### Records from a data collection
══════

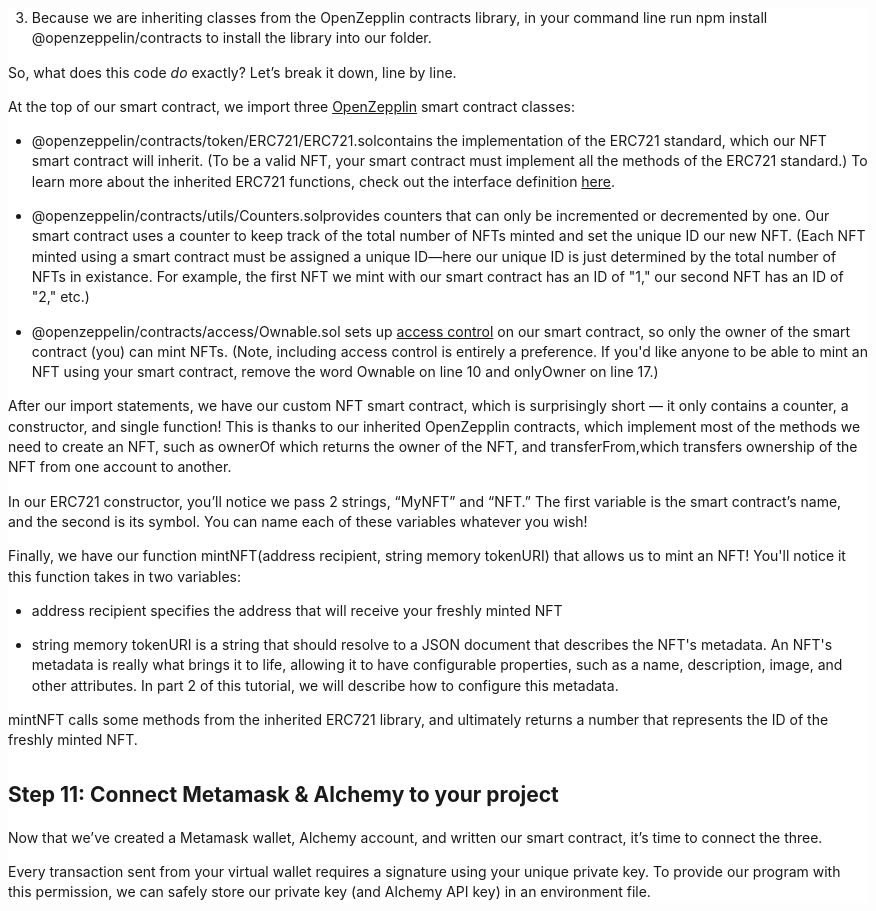 3. Because we are inheriting classes from the OpenZepplin contracts library, in your command line run npm install @openzeppelin/contracts to install the library into our folder.

So, what does this code *do* exactly? Let’s break it down, line by line.

At the top of our smart contract, we import three [OpenZepplin](https://openzeppelin.com/) smart contract classes:

* @openzeppelin/contracts/token/ERC721/ERC721.solcontains the implementation of the ERC721 standard, which our NFT smart contract will inherit. (To be a valid NFT, your smart contract must implement all the methods of the ERC721 standard.) To learn more about the inherited ERC721 functions, check out the interface definition [here](https://eips.ethereum.org/EIPS/eip-721).

* @openzeppelin/contracts/utils/Counters.solprovides counters that can only be incremented or decremented by one. Our smart contract uses a counter to keep track of the total number of NFTs minted and set the unique ID our new NFT. (Each NFT minted using a smart contract must be assigned a unique ID—here our unique ID is just determined by the total number of NFTs in existance. For example, the first NFT we mint with our smart contract has an ID of "1," our second NFT has an ID of "2," etc.)

* @openzeppelin/contracts/access/Ownable.sol sets up [access control](https://docs.openzeppelin.com/contracts/3.x/access-control) on our smart contract, so only the owner of the smart contract (you) can mint NFTs. (Note, including access control is entirely a preference. If you'd like anyone to be able to mint an NFT using your smart contract, remove the word Ownable on line 10 and onlyOwner on line 17.)

After our import statements, we have our custom NFT smart contract, which is surprisingly short — it only contains a counter, a constructor, and single function! This is thanks to our inherited OpenZepplin contracts, which implement most of the methods we need to create an NFT, such as ownerOf which returns the owner of the NFT, and transferFrom,which transfers ownership of the NFT from one account to another.

In our ERC721 constructor, you’ll notice we pass 2 strings, “MyNFT” and “NFT.” The first variable is the smart contract’s name, and the second is its symbol. You can name each of these variables whatever you wish!

Finally, we have our function mintNFT(address recipient, string memory tokenURI) that allows us to mint an NFT! You'll notice it this function takes in two variables:

* address recipient specifies the address that will receive your freshly minted NFT

* string memory tokenURI is a string that should resolve to a JSON document that describes the NFT's metadata. An NFT's metadata is really what brings it to life, allowing it to have configurable properties, such as a name, description, image, and other attributes. In part 2 of this tutorial, we will describe how to configure this metadata.

mintNFT calls some methods from the inherited ERC721 library, and ultimately returns a number that represents the ID of the freshly minted NFT.

## Step 11: Connect Metamask & Alchemy to your project

Now that we’ve created a Metamask wallet, Alchemy account, and written our smart contract, it’s time to connect the three.

Every transaction sent from your virtual wallet requires a signature using your unique private key. To provide our program with this permission, we can safely store our private key (and Alchemy API key) in an environment file.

══════

### YOUR OBJECTIVE
Could you set down verbatim the lines from the beginning of the entries above through the line containing "At the top of", both included, leaving out the pictures?

### WRITTEN ANSWER
 3. Because we are inheriting classes from the OpenZepplin contracts library, in your command line run npm install @openzeppelin/contracts to install the library into our folder.

So, what does this code *do* exactly? Let’s break it down, line by line.

At the top of our smart contract, we import three [OpenZepplin](https://openzeppelin.com/) smart contract classes:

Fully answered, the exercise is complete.